Render Tutorials
When deploys go wrong

Health checks and crashes

⏱ 9 min

You’ve fixed the port binding. The service starts, Render detects the port, and then… the deploy still fails. This step covers the two big families of “almost-live” failures:

  • Health check failures - Render found your port but the configured healthCheckPath doesn’t return 200.
  • Crash loops - the process keeps starting, doing something, and exiting non-zero before Render can mark it live.

Both surface as “Deploy failed” after Detected service running on port, and the diagnosis lives in the runtime logs.
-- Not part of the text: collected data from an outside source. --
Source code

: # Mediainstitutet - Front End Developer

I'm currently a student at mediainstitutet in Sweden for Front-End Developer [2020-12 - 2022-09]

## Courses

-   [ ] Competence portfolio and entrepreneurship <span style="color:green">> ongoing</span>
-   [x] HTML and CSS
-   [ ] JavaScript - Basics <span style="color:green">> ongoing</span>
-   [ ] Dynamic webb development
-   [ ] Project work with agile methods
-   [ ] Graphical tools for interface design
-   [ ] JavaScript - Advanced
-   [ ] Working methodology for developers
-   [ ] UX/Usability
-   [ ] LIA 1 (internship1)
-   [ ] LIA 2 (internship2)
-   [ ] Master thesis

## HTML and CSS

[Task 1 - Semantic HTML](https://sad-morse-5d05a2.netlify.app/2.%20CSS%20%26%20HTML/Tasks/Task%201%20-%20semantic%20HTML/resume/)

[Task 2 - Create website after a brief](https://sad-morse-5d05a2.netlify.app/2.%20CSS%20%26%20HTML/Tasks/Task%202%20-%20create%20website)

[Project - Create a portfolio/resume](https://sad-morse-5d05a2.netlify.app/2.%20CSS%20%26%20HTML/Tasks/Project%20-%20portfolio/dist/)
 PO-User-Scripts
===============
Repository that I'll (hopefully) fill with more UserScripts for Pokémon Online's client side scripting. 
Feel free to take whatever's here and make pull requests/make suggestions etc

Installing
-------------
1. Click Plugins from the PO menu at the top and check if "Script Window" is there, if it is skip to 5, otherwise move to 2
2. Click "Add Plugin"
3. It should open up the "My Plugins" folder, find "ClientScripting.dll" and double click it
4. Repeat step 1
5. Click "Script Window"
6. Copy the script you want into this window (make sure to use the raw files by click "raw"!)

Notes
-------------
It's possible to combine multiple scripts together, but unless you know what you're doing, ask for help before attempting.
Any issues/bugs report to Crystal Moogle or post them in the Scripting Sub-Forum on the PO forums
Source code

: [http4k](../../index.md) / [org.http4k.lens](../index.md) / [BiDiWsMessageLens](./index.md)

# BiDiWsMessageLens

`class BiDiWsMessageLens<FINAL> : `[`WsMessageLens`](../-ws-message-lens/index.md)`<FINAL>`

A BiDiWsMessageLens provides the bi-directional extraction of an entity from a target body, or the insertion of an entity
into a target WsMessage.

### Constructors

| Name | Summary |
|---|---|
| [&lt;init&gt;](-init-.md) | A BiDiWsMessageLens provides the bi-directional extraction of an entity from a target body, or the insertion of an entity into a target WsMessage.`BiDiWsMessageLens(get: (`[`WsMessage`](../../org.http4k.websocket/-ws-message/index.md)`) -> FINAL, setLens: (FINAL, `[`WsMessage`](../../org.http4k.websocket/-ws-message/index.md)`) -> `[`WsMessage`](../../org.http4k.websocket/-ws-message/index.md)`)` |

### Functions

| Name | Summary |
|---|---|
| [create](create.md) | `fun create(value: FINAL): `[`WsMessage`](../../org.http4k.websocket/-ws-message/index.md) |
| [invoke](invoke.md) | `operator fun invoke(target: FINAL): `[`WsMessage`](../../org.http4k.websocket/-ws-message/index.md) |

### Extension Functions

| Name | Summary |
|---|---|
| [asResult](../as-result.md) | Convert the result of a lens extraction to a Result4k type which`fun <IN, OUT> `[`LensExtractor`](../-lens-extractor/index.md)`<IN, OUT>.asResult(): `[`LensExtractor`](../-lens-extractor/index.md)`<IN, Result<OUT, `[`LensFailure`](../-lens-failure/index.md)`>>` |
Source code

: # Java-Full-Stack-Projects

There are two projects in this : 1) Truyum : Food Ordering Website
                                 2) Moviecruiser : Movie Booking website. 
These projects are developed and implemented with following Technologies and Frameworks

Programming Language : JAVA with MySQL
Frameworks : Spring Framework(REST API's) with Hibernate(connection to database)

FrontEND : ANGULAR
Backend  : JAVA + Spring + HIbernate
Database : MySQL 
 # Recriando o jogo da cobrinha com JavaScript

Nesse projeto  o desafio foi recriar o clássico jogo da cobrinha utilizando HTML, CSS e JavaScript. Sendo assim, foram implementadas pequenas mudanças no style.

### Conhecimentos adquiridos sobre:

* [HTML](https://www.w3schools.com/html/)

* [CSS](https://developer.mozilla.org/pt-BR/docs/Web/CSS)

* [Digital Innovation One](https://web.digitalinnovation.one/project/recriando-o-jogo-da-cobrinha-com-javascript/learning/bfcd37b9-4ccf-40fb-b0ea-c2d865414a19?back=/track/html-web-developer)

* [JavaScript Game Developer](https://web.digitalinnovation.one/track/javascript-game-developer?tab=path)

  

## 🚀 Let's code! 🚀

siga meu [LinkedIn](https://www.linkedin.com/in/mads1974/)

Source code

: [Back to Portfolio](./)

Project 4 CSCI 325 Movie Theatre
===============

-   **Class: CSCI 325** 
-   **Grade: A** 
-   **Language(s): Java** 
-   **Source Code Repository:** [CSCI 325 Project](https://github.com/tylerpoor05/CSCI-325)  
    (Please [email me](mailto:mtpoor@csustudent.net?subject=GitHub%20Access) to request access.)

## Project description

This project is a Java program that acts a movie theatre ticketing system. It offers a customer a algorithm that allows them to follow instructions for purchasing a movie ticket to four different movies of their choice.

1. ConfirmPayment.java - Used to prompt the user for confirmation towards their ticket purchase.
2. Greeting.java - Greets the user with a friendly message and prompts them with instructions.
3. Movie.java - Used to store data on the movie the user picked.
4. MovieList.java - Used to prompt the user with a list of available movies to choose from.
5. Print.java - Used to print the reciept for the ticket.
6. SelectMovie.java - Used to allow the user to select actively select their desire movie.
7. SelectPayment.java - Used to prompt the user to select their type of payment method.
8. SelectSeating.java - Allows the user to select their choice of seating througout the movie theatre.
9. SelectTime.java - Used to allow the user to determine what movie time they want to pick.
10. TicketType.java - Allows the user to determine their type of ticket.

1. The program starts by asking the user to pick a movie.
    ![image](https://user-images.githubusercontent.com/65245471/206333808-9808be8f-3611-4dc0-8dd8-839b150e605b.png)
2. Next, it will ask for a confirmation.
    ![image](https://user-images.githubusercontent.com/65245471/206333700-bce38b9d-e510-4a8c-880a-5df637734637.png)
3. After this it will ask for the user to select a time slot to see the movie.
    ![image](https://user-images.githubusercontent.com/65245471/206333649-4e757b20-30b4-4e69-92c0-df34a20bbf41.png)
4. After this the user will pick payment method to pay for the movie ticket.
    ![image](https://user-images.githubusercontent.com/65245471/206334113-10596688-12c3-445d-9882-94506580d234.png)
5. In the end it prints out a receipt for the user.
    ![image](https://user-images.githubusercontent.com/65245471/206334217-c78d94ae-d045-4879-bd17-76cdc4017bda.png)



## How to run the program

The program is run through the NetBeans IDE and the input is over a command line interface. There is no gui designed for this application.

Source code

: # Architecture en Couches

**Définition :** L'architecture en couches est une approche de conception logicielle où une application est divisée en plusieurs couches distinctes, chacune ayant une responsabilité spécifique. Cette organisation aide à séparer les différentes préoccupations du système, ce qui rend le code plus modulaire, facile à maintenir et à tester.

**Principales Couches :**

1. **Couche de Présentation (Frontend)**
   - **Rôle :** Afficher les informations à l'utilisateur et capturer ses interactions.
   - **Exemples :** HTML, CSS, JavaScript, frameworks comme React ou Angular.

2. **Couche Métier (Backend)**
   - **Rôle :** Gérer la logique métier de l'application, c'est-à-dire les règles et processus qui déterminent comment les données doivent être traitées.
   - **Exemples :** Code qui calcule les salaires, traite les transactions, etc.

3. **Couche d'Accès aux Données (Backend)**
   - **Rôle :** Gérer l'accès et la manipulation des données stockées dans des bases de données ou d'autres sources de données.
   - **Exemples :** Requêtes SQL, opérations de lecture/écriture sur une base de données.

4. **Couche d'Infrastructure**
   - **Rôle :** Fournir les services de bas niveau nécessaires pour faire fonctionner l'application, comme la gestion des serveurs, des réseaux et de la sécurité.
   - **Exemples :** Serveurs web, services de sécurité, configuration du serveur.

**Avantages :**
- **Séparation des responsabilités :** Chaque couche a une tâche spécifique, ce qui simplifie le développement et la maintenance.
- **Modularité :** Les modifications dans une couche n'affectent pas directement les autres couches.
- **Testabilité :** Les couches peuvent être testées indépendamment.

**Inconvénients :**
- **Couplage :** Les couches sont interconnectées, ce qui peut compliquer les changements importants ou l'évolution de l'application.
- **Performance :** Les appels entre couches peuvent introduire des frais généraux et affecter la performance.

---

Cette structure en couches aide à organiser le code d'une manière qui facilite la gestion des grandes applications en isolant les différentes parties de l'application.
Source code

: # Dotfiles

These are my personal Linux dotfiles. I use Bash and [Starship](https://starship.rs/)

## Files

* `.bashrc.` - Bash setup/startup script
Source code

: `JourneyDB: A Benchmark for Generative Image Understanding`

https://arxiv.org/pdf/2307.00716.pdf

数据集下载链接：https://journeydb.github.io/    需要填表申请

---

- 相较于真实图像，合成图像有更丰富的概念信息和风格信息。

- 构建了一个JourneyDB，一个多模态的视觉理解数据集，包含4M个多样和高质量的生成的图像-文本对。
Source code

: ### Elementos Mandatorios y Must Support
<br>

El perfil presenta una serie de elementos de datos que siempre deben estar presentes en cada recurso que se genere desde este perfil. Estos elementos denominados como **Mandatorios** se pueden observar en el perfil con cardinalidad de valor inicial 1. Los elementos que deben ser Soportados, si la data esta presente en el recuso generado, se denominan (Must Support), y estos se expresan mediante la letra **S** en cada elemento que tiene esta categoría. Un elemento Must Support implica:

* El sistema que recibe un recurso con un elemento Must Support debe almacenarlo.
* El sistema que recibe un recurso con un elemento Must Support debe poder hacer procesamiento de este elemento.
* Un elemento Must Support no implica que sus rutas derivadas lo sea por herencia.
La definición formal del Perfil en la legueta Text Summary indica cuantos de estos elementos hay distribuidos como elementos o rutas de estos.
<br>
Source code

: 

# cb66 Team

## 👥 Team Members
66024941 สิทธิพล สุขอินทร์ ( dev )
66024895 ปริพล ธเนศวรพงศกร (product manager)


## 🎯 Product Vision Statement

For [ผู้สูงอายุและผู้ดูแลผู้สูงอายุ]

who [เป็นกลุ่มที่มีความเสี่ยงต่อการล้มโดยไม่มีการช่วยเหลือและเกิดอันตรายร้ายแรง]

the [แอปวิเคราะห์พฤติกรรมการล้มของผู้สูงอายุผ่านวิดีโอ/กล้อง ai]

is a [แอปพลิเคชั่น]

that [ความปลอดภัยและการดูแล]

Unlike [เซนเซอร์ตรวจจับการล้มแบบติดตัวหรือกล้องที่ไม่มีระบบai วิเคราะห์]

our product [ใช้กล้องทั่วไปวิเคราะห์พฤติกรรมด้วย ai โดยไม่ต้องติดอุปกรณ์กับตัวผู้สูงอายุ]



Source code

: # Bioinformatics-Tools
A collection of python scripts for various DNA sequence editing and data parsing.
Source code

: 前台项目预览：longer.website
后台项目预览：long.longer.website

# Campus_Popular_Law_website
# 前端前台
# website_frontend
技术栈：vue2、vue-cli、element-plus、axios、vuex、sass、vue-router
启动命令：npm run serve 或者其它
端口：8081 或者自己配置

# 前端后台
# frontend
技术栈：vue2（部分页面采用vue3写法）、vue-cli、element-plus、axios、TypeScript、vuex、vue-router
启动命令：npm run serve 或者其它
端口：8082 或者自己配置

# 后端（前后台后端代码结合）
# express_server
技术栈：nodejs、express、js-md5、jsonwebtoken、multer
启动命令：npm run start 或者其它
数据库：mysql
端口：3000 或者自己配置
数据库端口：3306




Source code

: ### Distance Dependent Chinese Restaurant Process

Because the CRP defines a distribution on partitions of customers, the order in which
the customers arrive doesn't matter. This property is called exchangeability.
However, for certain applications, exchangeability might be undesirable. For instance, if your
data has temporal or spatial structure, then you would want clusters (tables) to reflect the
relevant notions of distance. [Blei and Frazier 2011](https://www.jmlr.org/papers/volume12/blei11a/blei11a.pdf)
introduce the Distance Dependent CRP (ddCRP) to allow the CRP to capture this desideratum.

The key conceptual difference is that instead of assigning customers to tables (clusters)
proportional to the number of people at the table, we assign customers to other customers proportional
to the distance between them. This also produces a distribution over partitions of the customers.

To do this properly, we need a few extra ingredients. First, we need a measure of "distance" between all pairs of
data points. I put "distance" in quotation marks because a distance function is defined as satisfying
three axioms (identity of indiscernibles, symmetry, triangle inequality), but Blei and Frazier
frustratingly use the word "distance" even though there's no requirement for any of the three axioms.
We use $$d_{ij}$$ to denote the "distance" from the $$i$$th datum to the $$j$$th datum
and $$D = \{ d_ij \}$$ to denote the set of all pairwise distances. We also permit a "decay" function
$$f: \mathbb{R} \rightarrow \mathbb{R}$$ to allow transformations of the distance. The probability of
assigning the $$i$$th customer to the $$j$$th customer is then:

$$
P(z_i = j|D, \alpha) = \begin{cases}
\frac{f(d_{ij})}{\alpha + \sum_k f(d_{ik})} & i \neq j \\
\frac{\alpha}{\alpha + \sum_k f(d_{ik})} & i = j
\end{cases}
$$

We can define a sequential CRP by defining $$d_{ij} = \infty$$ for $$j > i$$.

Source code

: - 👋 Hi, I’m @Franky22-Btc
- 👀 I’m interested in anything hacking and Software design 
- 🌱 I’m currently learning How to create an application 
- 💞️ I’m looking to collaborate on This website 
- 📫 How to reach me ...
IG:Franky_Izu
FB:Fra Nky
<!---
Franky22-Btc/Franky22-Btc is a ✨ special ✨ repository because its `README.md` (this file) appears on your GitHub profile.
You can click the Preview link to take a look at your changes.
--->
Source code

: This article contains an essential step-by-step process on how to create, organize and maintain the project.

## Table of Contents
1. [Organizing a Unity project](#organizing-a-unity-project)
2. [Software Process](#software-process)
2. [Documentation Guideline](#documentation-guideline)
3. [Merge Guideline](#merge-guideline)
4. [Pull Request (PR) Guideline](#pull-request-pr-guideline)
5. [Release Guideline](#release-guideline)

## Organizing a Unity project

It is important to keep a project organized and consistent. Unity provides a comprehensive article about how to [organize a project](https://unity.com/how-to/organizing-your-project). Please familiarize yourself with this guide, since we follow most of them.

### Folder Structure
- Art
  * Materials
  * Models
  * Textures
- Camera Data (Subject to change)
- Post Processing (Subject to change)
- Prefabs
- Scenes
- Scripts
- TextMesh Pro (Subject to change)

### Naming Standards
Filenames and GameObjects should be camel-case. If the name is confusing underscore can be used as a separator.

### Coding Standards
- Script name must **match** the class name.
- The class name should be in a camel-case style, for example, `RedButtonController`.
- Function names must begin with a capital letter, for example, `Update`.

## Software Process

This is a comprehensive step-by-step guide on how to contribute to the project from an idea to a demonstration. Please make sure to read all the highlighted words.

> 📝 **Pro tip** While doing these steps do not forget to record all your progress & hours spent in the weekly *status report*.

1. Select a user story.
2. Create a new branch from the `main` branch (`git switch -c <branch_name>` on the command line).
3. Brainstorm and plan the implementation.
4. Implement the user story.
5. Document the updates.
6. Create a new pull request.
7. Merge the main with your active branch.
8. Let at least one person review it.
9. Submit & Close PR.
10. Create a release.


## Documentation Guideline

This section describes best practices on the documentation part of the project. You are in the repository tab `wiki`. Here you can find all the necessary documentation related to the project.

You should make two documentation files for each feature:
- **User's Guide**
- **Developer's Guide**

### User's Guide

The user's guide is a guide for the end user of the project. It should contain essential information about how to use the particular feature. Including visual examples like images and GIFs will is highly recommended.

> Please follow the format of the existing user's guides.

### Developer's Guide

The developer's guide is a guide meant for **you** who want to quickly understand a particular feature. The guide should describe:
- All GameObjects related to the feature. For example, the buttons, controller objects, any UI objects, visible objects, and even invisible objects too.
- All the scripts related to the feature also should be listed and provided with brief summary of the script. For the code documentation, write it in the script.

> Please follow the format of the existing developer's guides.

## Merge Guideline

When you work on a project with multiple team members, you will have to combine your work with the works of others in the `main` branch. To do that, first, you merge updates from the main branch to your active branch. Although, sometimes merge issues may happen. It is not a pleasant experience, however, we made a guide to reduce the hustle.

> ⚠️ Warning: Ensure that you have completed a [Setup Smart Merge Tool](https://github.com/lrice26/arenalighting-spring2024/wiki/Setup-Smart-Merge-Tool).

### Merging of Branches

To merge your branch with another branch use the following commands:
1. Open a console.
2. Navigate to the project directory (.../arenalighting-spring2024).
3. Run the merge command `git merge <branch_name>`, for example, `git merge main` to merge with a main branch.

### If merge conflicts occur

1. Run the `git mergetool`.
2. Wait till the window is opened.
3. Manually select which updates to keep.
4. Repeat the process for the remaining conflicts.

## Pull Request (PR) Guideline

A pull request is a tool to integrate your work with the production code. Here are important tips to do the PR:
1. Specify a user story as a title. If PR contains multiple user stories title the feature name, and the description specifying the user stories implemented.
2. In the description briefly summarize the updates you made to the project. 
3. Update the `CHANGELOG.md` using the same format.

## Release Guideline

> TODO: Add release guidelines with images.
The boot → health-check → live timeline

flowchart LR
  start["startCommand runs"]
  port["Port detected"]
  hc["Health check<br/>HTTP GET healthCheckPath"]
  live["LIVE"]

  start -->|"binds port"| port
  port -->|"if configured"| hc
  port -->|"if no health check"| live
  hc -->|"200 OK"| live
  hc -->|"non-2xx, timeout, or never reachable"| fail["Deploy failed"]
  start -->|"process exits"| crash["Crash before binding"]

Two failure surfaces appear here:

  1. Crash before binding - process exited before Render saw the port. Read the stack trace.
  2. Health check fails - port found, but GET /healthz returns 500 or times out.

Crashes on boot

The clearest failure shape: your process starts, prints a stack trace, and exits non-zero.

What you’ll see

Runtime log: missing env var
==> Running 'npm start'
> app@1.0.0 start
> node server.js
Error: DATABASE_URL is not defined
at validateConfig (/opt/render/project/src/config.js:12:9)
at Object.<anonymous> (/opt/render/project/src/server.js:3:1)
==> Application exited with code 1
==> Running 'npm start'
> app@1.0.0 start
> node server.js
Error: DATABASE_URL is not defined
... (same error, repeats indefinitely until deploy timeout) ...
==> Deploy failed
Runtime log: Python ImportError on boot
==> Running 'gunicorn myapp:app --bind 0.0.0.0:$PORT'
[2026-05-21 18:42:11 +0000] [1] [INFO] Starting gunicorn 21.2.0
[2026-05-21 18:42:11 +0000] [1] [ERROR] Exception in worker process
Traceback (most recent call last):
File "/opt/render/project/src/myapp.py", line 5, in <module>
from redis import Redis
ModuleNotFoundError: No module named 'redis'
==> Application exited with code 3

What it means

The first error line tells you exactly why the process couldn’t start. The same error repeating means Render’s restart loop is reproducing the failure deterministically.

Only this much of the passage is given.